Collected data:
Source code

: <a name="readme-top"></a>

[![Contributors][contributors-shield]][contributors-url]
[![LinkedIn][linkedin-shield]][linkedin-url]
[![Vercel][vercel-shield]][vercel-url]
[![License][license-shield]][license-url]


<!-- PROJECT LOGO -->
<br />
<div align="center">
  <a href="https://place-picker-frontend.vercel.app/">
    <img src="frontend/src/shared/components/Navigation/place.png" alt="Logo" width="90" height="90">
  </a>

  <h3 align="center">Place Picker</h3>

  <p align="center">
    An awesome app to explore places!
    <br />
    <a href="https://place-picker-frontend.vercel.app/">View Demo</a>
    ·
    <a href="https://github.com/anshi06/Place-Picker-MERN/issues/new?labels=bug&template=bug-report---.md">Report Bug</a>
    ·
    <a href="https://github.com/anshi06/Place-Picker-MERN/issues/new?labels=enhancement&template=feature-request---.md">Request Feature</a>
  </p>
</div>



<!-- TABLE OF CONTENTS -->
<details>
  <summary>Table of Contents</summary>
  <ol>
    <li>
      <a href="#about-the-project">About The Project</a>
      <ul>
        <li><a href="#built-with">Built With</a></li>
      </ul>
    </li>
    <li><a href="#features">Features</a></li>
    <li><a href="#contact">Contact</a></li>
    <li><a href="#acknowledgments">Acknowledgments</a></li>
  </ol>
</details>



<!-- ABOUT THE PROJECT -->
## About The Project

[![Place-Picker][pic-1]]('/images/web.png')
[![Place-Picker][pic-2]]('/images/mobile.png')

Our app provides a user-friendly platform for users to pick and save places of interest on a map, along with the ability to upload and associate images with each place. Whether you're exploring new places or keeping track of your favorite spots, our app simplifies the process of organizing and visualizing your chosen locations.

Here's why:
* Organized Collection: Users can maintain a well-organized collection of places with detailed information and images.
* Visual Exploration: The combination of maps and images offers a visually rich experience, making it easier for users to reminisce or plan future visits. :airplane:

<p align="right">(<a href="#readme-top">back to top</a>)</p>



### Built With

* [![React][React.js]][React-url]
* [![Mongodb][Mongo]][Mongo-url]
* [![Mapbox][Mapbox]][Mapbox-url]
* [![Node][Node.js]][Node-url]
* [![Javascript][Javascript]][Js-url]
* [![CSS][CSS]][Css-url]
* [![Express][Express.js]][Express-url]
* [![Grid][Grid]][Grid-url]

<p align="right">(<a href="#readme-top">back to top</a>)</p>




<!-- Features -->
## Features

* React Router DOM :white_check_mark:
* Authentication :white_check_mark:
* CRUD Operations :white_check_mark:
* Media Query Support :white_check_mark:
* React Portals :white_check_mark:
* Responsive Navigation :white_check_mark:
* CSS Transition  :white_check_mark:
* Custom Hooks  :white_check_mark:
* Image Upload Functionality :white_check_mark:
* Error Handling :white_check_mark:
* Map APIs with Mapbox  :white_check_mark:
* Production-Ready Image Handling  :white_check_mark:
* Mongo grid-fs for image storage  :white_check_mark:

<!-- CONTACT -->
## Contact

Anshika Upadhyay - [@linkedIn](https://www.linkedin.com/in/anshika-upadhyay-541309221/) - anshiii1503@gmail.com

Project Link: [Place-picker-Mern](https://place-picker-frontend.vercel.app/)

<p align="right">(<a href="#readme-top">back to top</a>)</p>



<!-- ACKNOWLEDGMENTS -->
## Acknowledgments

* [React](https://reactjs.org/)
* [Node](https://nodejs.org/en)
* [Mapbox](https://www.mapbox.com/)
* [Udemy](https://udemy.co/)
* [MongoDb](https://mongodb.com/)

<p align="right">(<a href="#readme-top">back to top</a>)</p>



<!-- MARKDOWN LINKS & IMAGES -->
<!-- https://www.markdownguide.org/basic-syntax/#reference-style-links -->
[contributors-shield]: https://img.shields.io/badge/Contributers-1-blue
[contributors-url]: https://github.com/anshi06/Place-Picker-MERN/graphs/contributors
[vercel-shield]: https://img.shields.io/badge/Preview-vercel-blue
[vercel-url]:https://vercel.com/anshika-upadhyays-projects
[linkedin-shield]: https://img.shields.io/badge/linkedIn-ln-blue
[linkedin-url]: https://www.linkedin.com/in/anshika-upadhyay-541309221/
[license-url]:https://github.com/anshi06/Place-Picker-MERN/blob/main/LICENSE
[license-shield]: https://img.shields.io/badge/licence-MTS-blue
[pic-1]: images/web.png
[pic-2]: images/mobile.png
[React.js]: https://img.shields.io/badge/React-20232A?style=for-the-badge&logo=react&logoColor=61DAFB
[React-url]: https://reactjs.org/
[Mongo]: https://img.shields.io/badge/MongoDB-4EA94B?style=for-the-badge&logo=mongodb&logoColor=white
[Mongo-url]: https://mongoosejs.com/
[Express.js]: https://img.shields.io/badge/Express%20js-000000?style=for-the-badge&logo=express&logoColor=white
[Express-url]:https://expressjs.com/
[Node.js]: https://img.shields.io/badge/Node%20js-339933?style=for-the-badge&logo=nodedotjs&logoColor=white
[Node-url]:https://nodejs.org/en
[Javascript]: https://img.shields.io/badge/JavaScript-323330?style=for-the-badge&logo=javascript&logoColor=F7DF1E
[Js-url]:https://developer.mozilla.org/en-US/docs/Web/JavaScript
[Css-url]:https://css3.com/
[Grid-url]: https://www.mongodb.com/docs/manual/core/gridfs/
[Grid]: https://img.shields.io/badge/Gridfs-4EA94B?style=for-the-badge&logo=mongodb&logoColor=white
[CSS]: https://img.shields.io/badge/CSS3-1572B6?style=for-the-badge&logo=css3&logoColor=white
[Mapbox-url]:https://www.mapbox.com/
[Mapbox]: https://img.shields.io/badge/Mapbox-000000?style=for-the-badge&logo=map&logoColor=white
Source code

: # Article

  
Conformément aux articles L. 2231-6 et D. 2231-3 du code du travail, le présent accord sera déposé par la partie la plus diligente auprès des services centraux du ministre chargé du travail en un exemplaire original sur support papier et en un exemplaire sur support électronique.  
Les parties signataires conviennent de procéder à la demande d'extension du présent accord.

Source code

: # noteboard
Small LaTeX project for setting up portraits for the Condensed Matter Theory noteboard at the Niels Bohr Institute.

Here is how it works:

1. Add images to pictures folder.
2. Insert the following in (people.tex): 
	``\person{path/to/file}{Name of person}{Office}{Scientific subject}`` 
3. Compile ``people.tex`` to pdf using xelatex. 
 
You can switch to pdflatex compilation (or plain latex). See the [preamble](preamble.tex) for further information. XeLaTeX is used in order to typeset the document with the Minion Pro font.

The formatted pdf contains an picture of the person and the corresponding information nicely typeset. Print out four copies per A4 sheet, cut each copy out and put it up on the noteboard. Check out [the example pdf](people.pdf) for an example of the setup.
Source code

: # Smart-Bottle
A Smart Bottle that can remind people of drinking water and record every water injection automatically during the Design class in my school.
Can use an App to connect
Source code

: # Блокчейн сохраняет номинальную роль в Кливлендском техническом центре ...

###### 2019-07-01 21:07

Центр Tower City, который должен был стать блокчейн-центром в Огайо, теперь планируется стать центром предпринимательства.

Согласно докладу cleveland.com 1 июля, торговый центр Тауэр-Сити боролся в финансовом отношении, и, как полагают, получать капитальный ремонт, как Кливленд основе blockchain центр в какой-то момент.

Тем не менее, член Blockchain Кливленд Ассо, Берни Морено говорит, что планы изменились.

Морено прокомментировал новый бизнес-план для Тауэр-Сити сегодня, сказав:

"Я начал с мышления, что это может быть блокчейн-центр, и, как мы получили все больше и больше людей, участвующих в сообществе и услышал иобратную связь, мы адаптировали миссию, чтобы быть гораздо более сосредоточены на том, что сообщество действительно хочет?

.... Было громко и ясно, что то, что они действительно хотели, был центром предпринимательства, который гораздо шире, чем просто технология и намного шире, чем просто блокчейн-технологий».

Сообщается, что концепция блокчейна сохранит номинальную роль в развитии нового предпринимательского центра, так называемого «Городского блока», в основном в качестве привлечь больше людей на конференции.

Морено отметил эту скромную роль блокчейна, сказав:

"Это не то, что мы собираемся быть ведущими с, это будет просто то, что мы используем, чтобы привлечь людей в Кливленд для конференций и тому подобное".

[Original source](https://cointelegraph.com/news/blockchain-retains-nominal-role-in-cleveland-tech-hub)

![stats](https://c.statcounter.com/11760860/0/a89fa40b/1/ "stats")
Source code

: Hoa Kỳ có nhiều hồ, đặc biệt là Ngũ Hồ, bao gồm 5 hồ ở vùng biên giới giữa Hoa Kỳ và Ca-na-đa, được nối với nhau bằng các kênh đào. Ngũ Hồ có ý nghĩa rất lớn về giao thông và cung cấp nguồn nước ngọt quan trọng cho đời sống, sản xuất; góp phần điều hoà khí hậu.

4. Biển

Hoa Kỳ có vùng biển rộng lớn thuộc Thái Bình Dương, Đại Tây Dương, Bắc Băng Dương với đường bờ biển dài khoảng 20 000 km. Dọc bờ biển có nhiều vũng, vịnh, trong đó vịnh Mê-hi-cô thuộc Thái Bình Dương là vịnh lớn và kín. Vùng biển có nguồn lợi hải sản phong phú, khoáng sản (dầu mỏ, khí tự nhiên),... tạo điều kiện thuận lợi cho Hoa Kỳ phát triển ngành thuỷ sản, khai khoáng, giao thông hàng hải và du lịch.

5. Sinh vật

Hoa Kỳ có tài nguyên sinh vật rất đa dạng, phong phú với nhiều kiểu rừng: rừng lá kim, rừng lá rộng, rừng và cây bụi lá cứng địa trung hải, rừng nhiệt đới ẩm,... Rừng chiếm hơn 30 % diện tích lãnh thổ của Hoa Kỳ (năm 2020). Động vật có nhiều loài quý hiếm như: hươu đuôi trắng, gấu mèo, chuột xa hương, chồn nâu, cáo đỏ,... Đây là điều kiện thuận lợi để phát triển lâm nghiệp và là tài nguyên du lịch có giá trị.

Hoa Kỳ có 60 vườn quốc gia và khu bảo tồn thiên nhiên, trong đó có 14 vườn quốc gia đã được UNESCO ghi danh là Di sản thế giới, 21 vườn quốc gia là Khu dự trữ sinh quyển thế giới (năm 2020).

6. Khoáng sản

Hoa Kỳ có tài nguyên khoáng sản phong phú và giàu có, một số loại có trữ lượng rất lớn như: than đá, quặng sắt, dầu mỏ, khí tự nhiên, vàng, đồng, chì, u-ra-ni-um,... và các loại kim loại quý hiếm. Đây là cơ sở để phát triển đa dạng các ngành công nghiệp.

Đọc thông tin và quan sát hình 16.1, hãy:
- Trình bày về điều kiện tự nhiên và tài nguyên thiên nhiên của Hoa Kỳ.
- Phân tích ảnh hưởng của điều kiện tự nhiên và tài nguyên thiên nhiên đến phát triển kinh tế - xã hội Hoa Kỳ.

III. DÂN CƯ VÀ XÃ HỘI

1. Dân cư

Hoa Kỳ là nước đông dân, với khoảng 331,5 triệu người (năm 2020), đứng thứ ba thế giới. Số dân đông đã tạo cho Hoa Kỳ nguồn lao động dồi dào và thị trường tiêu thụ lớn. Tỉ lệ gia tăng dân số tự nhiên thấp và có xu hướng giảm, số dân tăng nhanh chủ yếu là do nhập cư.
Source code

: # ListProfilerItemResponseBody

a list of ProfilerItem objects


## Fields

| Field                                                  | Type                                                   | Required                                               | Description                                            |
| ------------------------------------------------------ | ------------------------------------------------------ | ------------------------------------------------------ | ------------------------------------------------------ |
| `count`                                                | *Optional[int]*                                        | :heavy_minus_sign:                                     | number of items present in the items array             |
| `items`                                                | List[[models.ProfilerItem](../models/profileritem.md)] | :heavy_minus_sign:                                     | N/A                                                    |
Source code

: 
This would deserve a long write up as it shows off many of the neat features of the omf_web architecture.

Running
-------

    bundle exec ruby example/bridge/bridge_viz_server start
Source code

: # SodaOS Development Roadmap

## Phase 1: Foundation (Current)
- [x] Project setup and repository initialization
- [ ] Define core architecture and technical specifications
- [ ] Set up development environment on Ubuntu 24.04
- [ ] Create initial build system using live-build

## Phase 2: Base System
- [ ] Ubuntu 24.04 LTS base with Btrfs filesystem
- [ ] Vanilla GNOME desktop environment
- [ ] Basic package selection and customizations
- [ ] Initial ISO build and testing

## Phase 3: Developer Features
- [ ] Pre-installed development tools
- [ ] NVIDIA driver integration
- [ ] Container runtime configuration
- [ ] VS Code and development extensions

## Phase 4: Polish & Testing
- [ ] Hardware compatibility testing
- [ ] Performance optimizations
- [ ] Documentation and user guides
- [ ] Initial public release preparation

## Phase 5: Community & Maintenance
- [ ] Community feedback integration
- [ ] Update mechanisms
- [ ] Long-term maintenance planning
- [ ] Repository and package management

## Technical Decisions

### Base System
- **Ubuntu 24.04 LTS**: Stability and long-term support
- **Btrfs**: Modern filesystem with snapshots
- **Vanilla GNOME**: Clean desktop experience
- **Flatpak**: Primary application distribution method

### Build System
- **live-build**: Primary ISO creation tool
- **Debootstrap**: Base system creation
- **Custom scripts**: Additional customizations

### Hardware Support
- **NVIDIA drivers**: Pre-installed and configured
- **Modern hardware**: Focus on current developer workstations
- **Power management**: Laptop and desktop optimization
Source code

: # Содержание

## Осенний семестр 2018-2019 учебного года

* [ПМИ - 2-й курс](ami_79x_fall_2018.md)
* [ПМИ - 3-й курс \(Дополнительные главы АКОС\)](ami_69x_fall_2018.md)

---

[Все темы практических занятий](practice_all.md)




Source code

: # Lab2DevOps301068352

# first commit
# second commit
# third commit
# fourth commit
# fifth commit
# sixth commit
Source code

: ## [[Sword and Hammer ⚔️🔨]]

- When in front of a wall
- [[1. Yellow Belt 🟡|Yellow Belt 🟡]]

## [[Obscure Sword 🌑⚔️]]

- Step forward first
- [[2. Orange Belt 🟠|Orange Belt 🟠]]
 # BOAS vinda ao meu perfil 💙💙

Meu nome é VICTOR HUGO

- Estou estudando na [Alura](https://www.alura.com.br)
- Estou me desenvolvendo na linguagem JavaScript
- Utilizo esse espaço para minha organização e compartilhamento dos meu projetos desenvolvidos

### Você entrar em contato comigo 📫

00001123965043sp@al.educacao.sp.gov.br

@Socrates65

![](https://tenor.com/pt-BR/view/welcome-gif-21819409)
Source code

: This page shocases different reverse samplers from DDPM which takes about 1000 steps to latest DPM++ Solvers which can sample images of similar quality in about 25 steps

» **WORK TO BE COMPLETED**
Taking the line with "A Smart Bottle" as the first and the line with "Морено прокомментировал новый" as the last, retype that stretch of the data above exactly, with no other lines.

» **YOUR RESPONSE**
A Smart Bottle that can remind people of drinking water and record every water injection automatically during the Design class in my school.
Can use an App to connect
Source code

: # Блокчейн сохраняет номинальную роль в Кливлендском техническом центре ...

###### 2019-07-01 21:07

Центр Tower City, который должен был стать блокчейн-центром в Огайо, теперь планируется стать центром предпринимательства.

Согласно докладу cleveland.com 1 июля, торговый центр Тауэр-Сити боролся в финансовом отношении, и, как полагают, получать капитальный ремонт, как Кливленд основе blockchain центр в какой-то момент.

Тем не менее, член Blockchain Кливленд Ассо, Берни Морено говорит, что планы изменились.

Морено прокомментировал новый бизнес-план для Тауэр-Сити сегодня, сказав:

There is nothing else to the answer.